Please return every line below that contains the string "What".

== Dataset excerpts

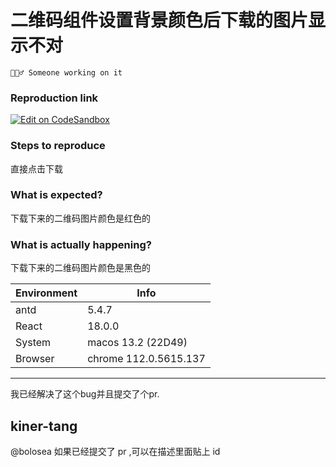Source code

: # 二维码组件设置背景颜色后下载的图片显示不对

`👷🏻‍♂️ Someone working on it`

### Reproduction link

[![Edit on CodeSandbox](https://codesandbox.io/static/img/play-codesandbox.svg)](https://codesandbox.io/s/xia-zai-er-wei-ma-antd-5-4-7-forked-tg2ggf?file=/demo.tsx)

### Steps to reproduce

直接点击下载

### What is expected?

下载下来的二维码图片颜色是红色的

### What is actually happening?

下载下来的二维码图片颜色是黑色的

| Environment | Info                  |
| ----------- | --------------------- |
| antd        | 5.4.7                 |
| React       | 18.0.0                |
| System      | macos 13.2 (22D49)    |
| Browser     | chrome 112.0.5615.137 |

---

我已经解决了这个bug并且提交了个pr.

<!-- generated by ant-design-issue-helper. DO NOT REMOVE -->

## kiner-tang

@bolosea 如果已经提交了 pr ,可以在描述里面贴上 id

====

Finished task
### What is expected?
### What is actually happening?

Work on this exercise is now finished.